**Try it**
Where the word "hours" appears in a line below, copy the whole line.

**Data in this exercise**
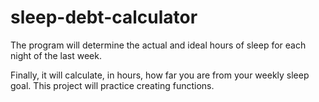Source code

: # sleep-debt-calculator
The program will determine the actual and ideal hours of sleep for each night of the last week.


Finally, it will calculate, in hours, how far you are from your weekly sleep goal.
This project will practice creating functions.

**Solution to the problem**
The program will determine the actual and ideal hours of sleep for each night of the last week.
Finally, it will calculate, in hours, how far you are from your weekly sleep goal.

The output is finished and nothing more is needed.